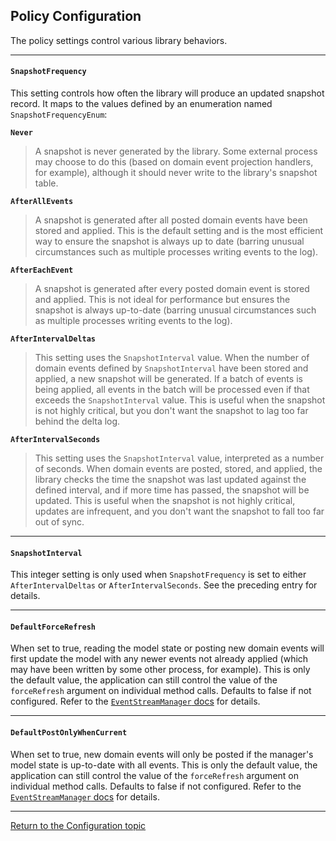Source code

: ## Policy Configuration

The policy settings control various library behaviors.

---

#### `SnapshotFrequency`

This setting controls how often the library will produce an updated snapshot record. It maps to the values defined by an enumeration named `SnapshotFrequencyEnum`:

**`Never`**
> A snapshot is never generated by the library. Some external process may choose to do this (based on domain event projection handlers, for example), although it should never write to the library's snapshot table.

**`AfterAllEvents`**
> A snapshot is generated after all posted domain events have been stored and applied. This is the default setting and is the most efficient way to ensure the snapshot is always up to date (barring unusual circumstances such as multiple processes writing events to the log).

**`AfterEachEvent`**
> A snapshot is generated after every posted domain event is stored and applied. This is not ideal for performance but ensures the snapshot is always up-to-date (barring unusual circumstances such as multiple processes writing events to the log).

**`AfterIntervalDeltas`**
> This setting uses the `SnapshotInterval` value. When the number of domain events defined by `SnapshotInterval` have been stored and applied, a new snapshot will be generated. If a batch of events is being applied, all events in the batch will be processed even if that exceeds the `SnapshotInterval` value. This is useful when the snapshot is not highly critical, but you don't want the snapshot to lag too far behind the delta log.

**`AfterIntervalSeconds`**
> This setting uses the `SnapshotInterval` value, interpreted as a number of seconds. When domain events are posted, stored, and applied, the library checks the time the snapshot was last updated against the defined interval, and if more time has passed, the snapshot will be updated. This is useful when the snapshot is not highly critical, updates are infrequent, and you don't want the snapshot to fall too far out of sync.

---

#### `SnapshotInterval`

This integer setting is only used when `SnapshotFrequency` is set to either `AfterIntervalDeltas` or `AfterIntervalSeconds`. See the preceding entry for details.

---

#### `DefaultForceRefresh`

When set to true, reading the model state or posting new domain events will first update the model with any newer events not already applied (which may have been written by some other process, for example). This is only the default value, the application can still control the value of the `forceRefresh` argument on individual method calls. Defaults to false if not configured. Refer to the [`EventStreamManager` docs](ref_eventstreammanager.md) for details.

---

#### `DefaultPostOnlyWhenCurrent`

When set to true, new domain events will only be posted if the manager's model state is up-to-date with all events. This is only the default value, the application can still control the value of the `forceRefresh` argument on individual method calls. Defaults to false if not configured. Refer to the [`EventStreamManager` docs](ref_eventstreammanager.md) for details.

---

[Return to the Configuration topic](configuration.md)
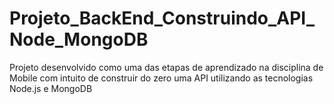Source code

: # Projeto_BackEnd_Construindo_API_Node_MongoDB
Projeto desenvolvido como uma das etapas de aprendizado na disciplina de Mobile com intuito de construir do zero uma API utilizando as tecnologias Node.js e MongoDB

══════════════════════════════

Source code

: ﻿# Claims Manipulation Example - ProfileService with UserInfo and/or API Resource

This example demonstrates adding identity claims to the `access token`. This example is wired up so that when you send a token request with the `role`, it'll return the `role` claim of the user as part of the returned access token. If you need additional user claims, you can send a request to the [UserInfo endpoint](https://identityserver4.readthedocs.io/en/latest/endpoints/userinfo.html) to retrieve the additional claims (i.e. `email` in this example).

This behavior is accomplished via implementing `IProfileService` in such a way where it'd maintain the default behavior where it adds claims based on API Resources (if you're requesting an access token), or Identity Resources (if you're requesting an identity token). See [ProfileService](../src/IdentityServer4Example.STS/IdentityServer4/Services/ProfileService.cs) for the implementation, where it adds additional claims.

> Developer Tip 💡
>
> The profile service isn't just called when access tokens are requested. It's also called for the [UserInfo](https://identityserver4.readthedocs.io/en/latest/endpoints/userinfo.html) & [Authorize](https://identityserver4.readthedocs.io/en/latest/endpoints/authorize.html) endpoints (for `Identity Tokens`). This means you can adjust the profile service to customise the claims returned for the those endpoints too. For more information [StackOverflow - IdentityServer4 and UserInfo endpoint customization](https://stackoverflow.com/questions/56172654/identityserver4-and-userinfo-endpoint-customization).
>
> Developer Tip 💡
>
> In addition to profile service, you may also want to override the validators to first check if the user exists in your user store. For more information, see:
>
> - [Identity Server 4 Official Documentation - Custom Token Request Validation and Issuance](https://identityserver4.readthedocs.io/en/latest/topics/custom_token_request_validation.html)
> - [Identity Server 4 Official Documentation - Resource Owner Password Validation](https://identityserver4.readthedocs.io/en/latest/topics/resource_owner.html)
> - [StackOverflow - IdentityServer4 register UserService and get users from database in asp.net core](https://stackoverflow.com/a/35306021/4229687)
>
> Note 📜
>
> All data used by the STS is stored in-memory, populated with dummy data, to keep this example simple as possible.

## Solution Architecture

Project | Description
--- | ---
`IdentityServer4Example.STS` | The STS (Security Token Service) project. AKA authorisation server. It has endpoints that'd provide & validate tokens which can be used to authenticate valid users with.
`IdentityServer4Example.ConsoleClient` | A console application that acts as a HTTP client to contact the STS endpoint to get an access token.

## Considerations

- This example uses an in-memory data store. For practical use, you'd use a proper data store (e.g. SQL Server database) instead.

══════════════════════════════

> **Work item**: All lines from the listing above that include "circumstances" should be shown.

> **Answer area**:
> A snapshot is generated after all posted domain events have been stored and applied. This is the default setting and is the most efficient way to ensure the snapshot is always up to date (barring unusual circumstances such as multiple processes writing events to the log).
> A snapshot is generated after every posted domain event is stored and applied. This is not ideal for performance but ensures the snapshot is always up-to-date (barring unusual circumstances such as multiple processes writing events to the log).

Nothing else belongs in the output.